The problem
Please take the records that follow and repeat exactly the lines starting with the line with "-- status_code = 400: Broken Link" and going on through the line with "- Make sure you".

(Saved entries)
....................
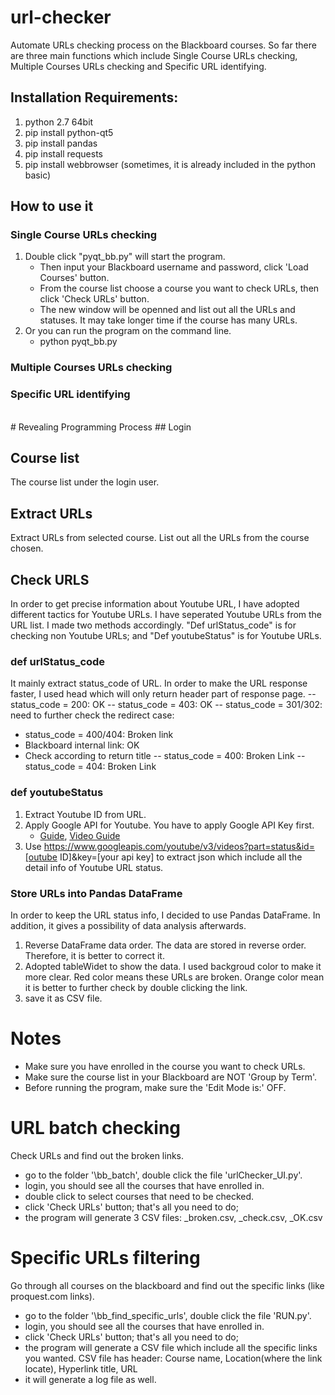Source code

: # url-checker
Automate URLs checking process on the Blackboard courses. So far there are three main functions which include Single Course URLs checking, Multiple Courses URLs checking and Specific URL identifying.
## Installation Requirements:
1. python 2.7 64bit
2. pip install python-qt5
3. pip install pandas
4. pip install requests
5. pip install webbrowser (sometimes, it is already included in the python basic)
## How to use it
### Single Course URLs checking
1. Double click "pyqt_bb.py" will start the program. 
   - Then input your Blackboard username and password, click 'Load Courses' button. 
   - From the course list choose a course you want to check URLs, then click 'Check URLs' button. 
   - The new window will be openned and list out all the URLs and statuses. It may take longer time if the course has many URLs.
2. Or you can run the program on the command line. 
   - python pyqt_bb.py
   
### Multiple Courses URLs checking

### Specific URL identifying

<br>
# Revealing Programming Process
## Login

## Course list
The course list under the login user.

## Extract URLs 
Extract URLs from selected course. List out all the URLs from the course chosen.

## Check URLS
In order to get precise information about Youtube URL, I have adopted different tactics for Youtube URLs. I have seperated Youtube URLs from the URL list. I made two methods accordingly. "Def urlStatus_code" is for checking non Youtube URLs; and "Def youtubeStatus" is for Youtube URLs.
### def urlStatus_code
It mainly extract status_code of URL. In order to make the URL response faster, I used head which will only return header part of response page. 
 -- status_code = 200: OK
 -- status_code = 403: OK
 -- status_code = 301/302: need to further check the redirect case:
   - status_code = 400/404: Broken link
   - Blackboard internal link: OK
   - Check according to return title
 -- status_code = 400: Broken Link
 -- status_code = 404: Broken Link

### def youtubeStatus
1. Extract Youtube ID from URL.
2. Apply Google API for Youtube. You have to apply Google API Key first. 
   - [Guide](https://developers.google.com/youtube/v3/getting-started), [Video Guide](https://www.youtube.com/watch?v=-UCHsqxBqwY)
3. Use https://www.googleapis.com/youtube/v3/videos?part=status&id=[outube ID]&key=[your api key] to extract json which include all the detail info of Youtube URL status.


### Store URLs into Pandas DataFrame
In order to keep the URL status info, I decided to use Pandas DataFrame. In addition, it gives a possibility of data analysis afterwards.
1. Reverse DataFrame data order. The data are stored in reverse order. Therefore, it is better to correct it.
2. Adopted tableWidet to show the data. I used backgroud color to make it more clear. Red color means these URLs are broken. Orange color mean it is better to further check by double clicking the link.
3. save it as CSV file.
# Notes
 - Make sure you have enrolled in the course you want to check URLs.
 - Make sure the course list in your Blackboard are NOT 'Group by Term'. 
 - Before running the program, make sure the 'Edit Mode is:' OFF.
 
# URL batch checking
Check URLs and find out the broken links.
  - go to the folder '\bb_batch', double click the file 'urlChecker_UI.py'.
  - login, you should see all the courses that have enrolled in.
  - double click to select courses that need to be checked.
  - click 'Check URLs' button; that's all you need to do;
  - the program will generate 3 CSV files: _broken.csv, _check.csv, _OK.csv
# Specific URLs filtering
Go through all courses on the blackboard and find out the specific links (like proquest.com links).
  - go to the folder '\bb_find_specific_urls', double click the file 'RUN.py'.
  - login, you should see all the courses that have enrolled in.
  - click 'Check URLs' button; that's all you need to do;
  - the program will generate a CSV file which include all the specific links you wanted. CSV file has header: Course name, Location(where the link locate), Hyperlink title, URL
  - it will generate a log file as well. 
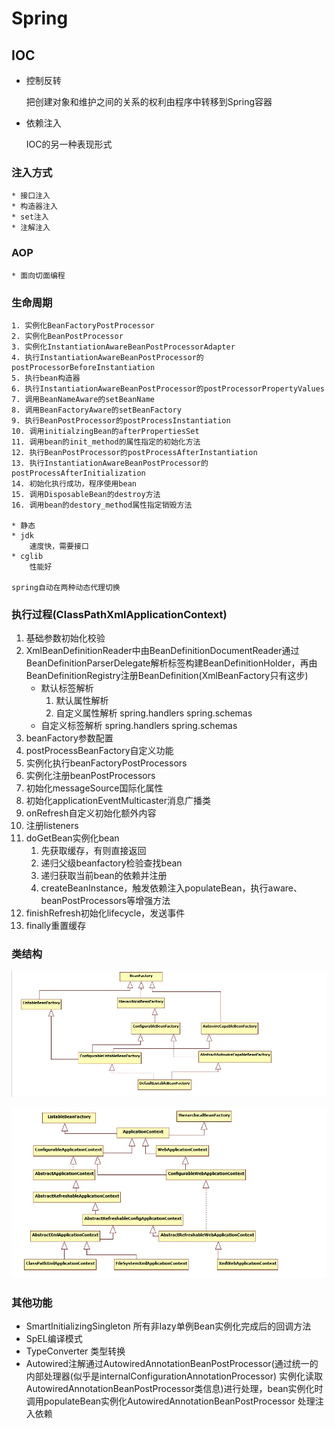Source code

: # Spring

## IOC

* 控制反转

    把创建对象和维护之间的关系的权利由程序中转移到Spring容器
        
* 依赖注入
    
    IOC的另一种表现形式
    
### 注入方式

    * 接口注入
    * 构造器注入
    * set注入
    * 注解注入
   
### AOP
    * 面向切面编程
    
    
### 生命周期
    1. 实例化BeanFactoryPostProcessor
    2. 实例化BeanPostProcessor
    3. 实例化InstantiationAwareBeanPostProcessorAdapter
    4. 执行InstantiationAwareBeanPostProcessor的postProcessorBeforeInstantiation
    5. 执行bean构造器
    6. 执行InstantiationAwareBeanPostProcessor的postProcessorPropertyValues
    7. 调用BeanNameAware的setBeanName
    8. 调用BeanFactoryAware的setBeanFactory
    9. 执行BeanPostProcessor的postProcessInstantiation
    10. 调用initialzingBean的afterPropertiesSet
    11. 调用bean的init_method的属性指定的初始化方法
    12. 执行BeanPostProcessor的postProcessAfterInstantiation
    13. 执行InstantiationAwareBeanPostProcessor的postProcessAfterInitialization
    14. 初始化执行成功，程序使用bean
    15. 调用DisposableBean的destroy方法
    16. 调用bean的destory_method属性指定销毁方法

    * 静态
    * jdk
        速度快，需要接口
    * cglib
        性能好
    
    spring自动在两种动态代理切换
    
### 执行过程(ClassPathXmlApplicationContext)
1. 基础参数初始化校验
2. XmlBeanDefinitionReader中由BeanDefinitionDocumentReader通过BeanDefinitionParserDelegate解析标签构建BeanDefinitionHolder，再由BeanDefinitionRegistry注册BeanDefinition(XmlBeanFactory只有这步)
    * 默认标签解析
        1. 默认属性解析
        2. 自定义属性解析 
            spring.handlers spring.schemas
    * 自定义标签解析 
        spring.handlers spring.schemas
3. beanFactory参数配置
4. postProcessBeanFactory自定义功能
5. 实例化执行beanFactoryPostProcessors
6. 实例化注册beanPostProcessors
7. 初始化messageSource国际化属性
8. 初始化applicationEventMulticaster消息广播类
9. onRefresh自定义初始化额外内容
10. 注册listeners
11. doGetBean实例化bean
    1. 先获取缓存，有则直接返回
    2. 递归父级beanfactory检验查找bean
    3. 递归获取当前bean的依赖并注册
    4. createBeanInstance，触发依赖注入populateBean，执行aware、beanPostProcessors等增强方法
12. finishRefresh初始化lifecycle，发送事件
13. finally重置缓存

### 类结构

![](spring_beanfactory.png)


![](spring_application.png)
    
### 其他功能
* SmartInitializingSingleton 所有非lazy单例Bean实例化完成后的回调方法
* SpEL编译模式
* TypeConverter 类型转换
* Autowired注解通过AutowiredAnnotationBeanPostProcessor(通过统一的内部处理器(似乎是internalConfigurationAnnotationProcessor)
实例化读取AutowiredAnnotationBeanPostProcessor类信息)进行处理，bean实例化时调用populateBean实例化AutowiredAnnotationBeanPostProcessor
处理注入依赖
....................
Response for this exercise
 -- status_code = 400: Broken Link
 -- status_code = 404: Broken Link

### def youtubeStatus
1. Extract Youtube ID from URL.
2. Apply Google API for Youtube. You have to apply Google API Key first. 
   - [Guide](https://developers.google.com/youtube/v3/getting-started), [Video Guide](https://www.youtube.com/watch?v=-UCHsqxBqwY)
3. Use https://www.googleapis.com/youtube/v3/videos?part=status&id=[outube ID]&key=[your api key] to extract json which include all the detail info of Youtube URL status.


### Store URLs into Pandas DataFrame
In order to keep the URL status info, I decided to use Pandas DataFrame. In addition, it gives a possibility of data analysis afterwards.
1. Reverse DataFrame data order. The data are stored in reverse order. Therefore, it is better to correct it.
2. Adopted tableWidet to show the data. I used backgroud color to make it more clear. Red color means these URLs are broken. Orange color mean it is better to further check by double clicking the link.
3. save it as CSV file.
# Notes
 - Make sure you have enrolled in the course you want to check URLs.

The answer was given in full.